I am interested in solving two coupled ODEs for two functions $f(r)$ and $g(r)$ of the following form:
$$r(1-g(r))+(r^2+1)\frac{f'(r)}{2f(r)}=E\delta(r-r_0)$$
$$rf(r)[2r(g(r)-1)g(r)+(r^2+1)g'(r)]=E\delta(r-r_0)$$
How can I approach this problem? I tried to think about using Green's functions, but wasn't sure how to proceed because both $g(r)$ and $f(r)$ appear in one equation.
Homogeneous solutions
When the right hand side vanishes the second equation implies $$ 2r(g(r)-1)g(r)+(r^2+1)g'(r) = 0 $$ i.e. $$ \frac{g'(r)}{g(r)(1-g(r))} = \frac{2r}{r^2+1} . $$ This can easily be integrated using partial fraction decomposition in the left hand, giving $$ \ln |g(r)(1-g(r))| = \ln(x^2+1) + C_1, $$ where $C_1$ is a constant.

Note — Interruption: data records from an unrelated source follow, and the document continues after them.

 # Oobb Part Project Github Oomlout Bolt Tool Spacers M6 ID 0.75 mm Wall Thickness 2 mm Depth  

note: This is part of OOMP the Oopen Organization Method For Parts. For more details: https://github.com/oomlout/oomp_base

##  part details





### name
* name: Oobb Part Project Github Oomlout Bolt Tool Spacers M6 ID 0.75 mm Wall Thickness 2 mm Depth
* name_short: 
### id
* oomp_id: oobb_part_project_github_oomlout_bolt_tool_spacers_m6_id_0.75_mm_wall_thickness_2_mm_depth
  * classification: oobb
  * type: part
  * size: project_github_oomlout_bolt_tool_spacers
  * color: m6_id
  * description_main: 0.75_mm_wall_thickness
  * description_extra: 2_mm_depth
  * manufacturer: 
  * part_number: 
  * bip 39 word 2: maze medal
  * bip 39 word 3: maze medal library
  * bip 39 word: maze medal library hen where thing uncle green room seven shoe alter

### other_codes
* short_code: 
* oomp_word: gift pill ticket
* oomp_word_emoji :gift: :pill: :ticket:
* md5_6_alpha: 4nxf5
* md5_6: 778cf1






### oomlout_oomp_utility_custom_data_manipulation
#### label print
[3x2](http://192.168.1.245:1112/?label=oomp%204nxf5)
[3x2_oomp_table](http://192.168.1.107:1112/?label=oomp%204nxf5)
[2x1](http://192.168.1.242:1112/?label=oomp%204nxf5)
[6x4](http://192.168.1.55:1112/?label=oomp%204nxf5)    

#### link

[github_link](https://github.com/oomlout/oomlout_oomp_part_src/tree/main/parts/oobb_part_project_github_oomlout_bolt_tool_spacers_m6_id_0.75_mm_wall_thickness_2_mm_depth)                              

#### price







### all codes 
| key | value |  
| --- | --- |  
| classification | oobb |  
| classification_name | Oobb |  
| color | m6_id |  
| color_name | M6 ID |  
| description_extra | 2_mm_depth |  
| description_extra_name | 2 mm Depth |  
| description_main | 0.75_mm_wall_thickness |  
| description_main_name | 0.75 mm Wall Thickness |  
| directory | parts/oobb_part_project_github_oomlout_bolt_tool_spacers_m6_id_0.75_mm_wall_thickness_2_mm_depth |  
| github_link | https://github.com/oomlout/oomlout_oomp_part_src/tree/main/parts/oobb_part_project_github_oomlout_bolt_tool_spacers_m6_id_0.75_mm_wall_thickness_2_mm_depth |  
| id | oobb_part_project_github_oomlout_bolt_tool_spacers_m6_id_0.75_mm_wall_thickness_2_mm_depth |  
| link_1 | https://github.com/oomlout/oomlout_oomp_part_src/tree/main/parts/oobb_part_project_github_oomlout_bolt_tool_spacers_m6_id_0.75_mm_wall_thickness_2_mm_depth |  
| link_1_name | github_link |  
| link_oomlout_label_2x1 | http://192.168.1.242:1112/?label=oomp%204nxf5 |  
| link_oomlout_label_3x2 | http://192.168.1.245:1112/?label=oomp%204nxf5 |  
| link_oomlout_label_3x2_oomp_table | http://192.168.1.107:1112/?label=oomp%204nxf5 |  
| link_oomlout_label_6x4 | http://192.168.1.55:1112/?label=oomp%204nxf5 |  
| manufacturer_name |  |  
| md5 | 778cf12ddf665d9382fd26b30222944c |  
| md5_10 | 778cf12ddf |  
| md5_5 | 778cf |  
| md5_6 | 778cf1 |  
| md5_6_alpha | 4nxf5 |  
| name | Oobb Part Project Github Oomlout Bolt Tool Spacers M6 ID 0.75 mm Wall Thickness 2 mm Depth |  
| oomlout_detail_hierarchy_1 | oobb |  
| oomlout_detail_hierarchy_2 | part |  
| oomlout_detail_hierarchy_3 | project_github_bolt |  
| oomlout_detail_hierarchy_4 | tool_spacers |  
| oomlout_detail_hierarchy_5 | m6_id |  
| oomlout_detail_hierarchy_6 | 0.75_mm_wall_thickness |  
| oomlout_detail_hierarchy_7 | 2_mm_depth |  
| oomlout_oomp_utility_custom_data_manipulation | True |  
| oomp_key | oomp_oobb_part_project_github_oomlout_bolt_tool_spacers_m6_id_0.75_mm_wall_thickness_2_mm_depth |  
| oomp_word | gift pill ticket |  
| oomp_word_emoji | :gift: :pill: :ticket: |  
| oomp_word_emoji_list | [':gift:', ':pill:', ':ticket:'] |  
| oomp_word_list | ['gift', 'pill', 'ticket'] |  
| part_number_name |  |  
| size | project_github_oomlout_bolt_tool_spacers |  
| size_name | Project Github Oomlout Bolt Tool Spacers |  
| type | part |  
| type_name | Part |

Solving for $g(r)$ then gives $$ g(r) = \frac12\left(1\pm\sqrt{1+C(r^2+1)}\right), $$ where $C$ is another constant.
Setting $f(r)=e^{h(r)}$ the first equation becomes (still with a vanishing right hand side) $$ 2r(1-g(r)) + (r^2+1) h'(r) = 0 $$ i.e. $$ h'(r) = -\frac{2r}{r^2+1}(1-g(r)) = -\frac{2r}{r^2+1} \frac12\left(1\mp\sqrt{1+C(r^2+1)}\right) . $$ With the help of Wolfram Alpha the integral of this was found to be $$ h(r) = \frac12\ln(r^2+1) \pm \left( \sqrt{1+C(r^2+1)} - \tanh^{-1}\sqrt{1+C(r^2+1)} \right) + D, $$ where $D$ is a constant.